Really enjoyed this novel a fun read with a lot of truth about women and their realty.The woman’s friendships were really interesting.Will be recommending the author and the book.#netgalley #simon&schuster
On the evening of Lauren's divorce, she and best friends Madeline and Sophie drunkenly dream up the Wife App. The three women, resentful of having wife/mother duties taken for granted and bitter over poor treatment from their former spouses, realize that the duties of being a wife and mother constitute another full-time job usually given to women with little recognition or gratitude. The App, they dreamed, would allow wives and mothers to hire out their least favorite duties and it would allow others to get paid for doing those duties by proxy.
This book had a very unique premise, and what wife/mother would not love to farm out some of her dreaded tasks and make money off of ones they don't mind so much? It was a fun read from that perspective. In this book, all three women held a lot of anger, and while it was obvious two of the former husbands were jerks, Madeline's husband really wasn't; it seemed it was more Madeline who did not want to be married. There were times reading this book that it came across as a real "man-hater" type of book, not a social inequity message. This was a unique book, but not all men are like the one portrayed in this book.
|THE WIFE APP|
⭐️⭐️⭐️
You could say this book is inspiring! My husband is supportive and honestly does a lot of the house work, but man wouldn’t it be nice to hire someone to do it for us!
All in all, this book was a little slow and I didn’t feel like it had a lot of build up, but I really enjoyed it being told from multiple points of view, and that it was all about the women!
{READ THIS IF: you like powerhouse women, app developing/technology, multiple POVs}
Thank you to Netgalley and publisher for an arc in exchange for my honest opinion.
Publication: June 27, 2023
This book started out strong but the plot started to lose steam for me as a reader. I had a feeling this book would be close to a four star read because it had humor and seemed to fit in the same vein as "Finlay Donovan". The story started to feel a bit boring after the first quarter. I'm not sure if I was expecting more to the plot so ultimately, the book left me wanting more.
Overall, an easy beach read that will give you a couple of chuckles especially if you're a mom/divorced/early 40s.

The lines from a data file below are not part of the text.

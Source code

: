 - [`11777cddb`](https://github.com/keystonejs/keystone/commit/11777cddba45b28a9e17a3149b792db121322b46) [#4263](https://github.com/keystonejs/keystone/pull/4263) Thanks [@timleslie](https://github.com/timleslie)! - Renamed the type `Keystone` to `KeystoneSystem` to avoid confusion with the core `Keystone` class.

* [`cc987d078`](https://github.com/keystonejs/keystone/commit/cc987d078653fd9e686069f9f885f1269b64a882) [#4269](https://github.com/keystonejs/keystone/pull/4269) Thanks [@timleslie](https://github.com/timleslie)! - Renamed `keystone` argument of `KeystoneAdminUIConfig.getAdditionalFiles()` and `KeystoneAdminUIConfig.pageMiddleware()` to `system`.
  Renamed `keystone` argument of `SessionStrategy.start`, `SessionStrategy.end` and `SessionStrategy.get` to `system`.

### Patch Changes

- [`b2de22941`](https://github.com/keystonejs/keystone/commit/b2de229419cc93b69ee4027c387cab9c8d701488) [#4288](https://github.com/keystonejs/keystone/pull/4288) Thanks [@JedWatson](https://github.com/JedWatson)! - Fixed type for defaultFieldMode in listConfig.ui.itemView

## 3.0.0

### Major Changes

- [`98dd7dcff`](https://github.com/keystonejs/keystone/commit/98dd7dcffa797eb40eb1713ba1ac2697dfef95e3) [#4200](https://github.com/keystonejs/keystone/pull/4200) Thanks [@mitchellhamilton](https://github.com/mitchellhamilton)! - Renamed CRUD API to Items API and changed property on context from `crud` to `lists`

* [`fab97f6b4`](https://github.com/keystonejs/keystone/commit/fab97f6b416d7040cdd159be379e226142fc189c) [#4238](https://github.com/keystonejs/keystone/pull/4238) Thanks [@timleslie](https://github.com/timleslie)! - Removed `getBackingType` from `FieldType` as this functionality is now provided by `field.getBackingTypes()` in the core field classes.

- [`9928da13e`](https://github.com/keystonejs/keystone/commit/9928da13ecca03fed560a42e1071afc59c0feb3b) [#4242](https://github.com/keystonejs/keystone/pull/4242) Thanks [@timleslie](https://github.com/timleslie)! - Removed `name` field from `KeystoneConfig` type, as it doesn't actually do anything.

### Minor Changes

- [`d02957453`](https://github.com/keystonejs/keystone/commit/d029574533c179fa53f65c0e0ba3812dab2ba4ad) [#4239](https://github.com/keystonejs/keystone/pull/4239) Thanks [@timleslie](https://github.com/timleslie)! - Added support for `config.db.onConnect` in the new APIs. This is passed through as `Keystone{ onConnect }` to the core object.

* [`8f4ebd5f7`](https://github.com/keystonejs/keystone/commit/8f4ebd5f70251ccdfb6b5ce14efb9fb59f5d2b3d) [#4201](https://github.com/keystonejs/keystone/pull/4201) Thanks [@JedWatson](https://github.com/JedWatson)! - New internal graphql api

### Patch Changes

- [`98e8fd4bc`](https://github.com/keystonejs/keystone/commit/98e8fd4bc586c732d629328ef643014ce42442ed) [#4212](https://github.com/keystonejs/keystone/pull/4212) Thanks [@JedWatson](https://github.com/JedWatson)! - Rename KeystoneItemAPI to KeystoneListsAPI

The Wife App has a really interesting premise. Three friends and mothers- Madeline, Sophie, and Lauren- decide to make an app where men and women can hire people to do tasks that often fall on moms, like filling out forms for camp or school, hiring a tutor, planning a vacation, and much more. However, while the ending was happy, it felt rushed. The way the main characters resolved major problems or started new relationships felt too fast, and how their children reacted well to some of these changes seemed too simple. The premise was very interesting, and I liked the relationship amongst the three friends and the insight to creating and expanding the app. Overall, the premise of the app wasn't enough to carry the story for me, and the plot around the relationships was incomplete and rushed. Thank you to NetGalley and the publisher for providing me with a digital advanced copy!
This was okay. I read some of Carolyn Mackler's YA novels in middle school so it was funny to revisit her now as an adult. This was easy reading, and Mackler reinforces that working mothers in modern society are expected to do it all — work and run the household — and that mental load is exhausting. The titular Wife App tries to solve for the mental load of modern motherhood by allowing parents to offload household tasks to hired help. It's clever, but the story itself was predictable and tied up with a neat little bow. Mackler isn't trodding any new territory with the concept, characters, and plot lines.
Thanks to NetGalley for the advanced copy. I did not finish this book. The concept was interesting and some of the writing was good. However, there were too many very crude references that immediately turned me off of this book. I ultimately decided that those made this read a skip for me.